When would *t not ever be null? I thought the else statement took care of that moving down the tree until it found a Nullptr?

Also I like how simple the in order traversal is. Are all the traversal methods that simple?

1
2
3
4
5
6
7
8
9
10
11
12
13
14
15
16
17
18
19
20
21
22
23
void BTree::insert(Node ** t, const int &x)
{
    Node * n = new Node; // what happens if( *t != null ) ?
    n->left = nullptr;
    n->right = nullptr;
    n->data = x;

    if(*t == nullptr)
    {
        *t = n;
    }
    else
    {
        if(x > (*t)->data)
        {
            insert(&((*t)->right), x);
        }
        else
        {
            insert (&((*t)->left), x);
        }
    }
}
Last edited on
> I thought the else statement took care of that moving down the tree until it found a Nullptr?

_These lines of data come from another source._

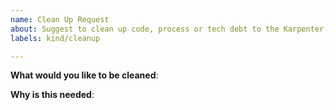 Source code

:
 ```yaml
---
name: Clean Up Request
about: Suggest to clean up code, process or tech debt to the Karpenter-provider-alicloud project
labels: kind/cleanup

---
```

<!-- Please only use this template for submitting clean up requests -->

**What would you like to be cleaned**:

**Why is this needed**: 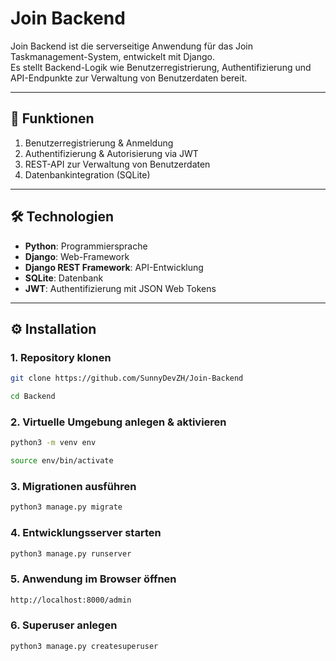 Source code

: # Join Backend

Join Backend ist die serverseitige Anwendung für das Join Taskmanagement-System, entwickelt mit Django.  
Es stellt Backend-Logik wie Benutzerregistrierung, Authentifizierung und API-Endpunkte zur Verwaltung von Benutzerdaten bereit.

---

## 🚀 Funktionen

1. Benutzerregistrierung & Anmeldung  
2. Authentifizierung & Autorisierung via JWT  
3. REST-API zur Verwaltung von Benutzerdaten  
4. Datenbankintegration (SQLite)  

---

## 🛠️ Technologien

- **Python**: Programmiersprache
- **Django**: Web-Framework
- **Django REST Framework**: API-Entwicklung
- **SQLite**: Datenbank
- **JWT**: Authentifizierung mit JSON Web Tokens

---

## ⚙️ Installation

### 1. Repository klonen
```bash
git clone https://github.com/SunnyDevZH/Join-Backend
```
```bash
cd Backend
```
### 2. Virtuelle Umgebung anlegen & aktivieren
```bash
python3 -m venv env
```
```bash
source env/bin/activate
```
### 3. Migrationen ausführen
```bash
python3 manage.py migrate
```
### 4. Entwicklungsserver starten
```bash
python3 manage.py runserver
```
### 5. Anwendung im Browser öffnen
```bash
http://localhost:8000/admin
```
### 6. Superuser anlegen
```bash
python3 manage.py createsuperuser
```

Each time you move down one level, insert() is called recursively; each time insert() is called a new Node is created.


> Are all the traversal methods that simple?

Depth-first traversals are all that simple.
Breadth-first traversals are more involved.
https://en.wikipedia.org/wiki/Tree_traversal


Now try writing the other foundation operations: destructor, copy constructor, copy assignment (move constructor and move assignment may be defaulted).
Oh, I see that now. That's a potential huge memory leak.

Thanks for the direction of my study. I will get to those and probably be back for feedback.
Last edited on
Topic archived. No new replies allowed.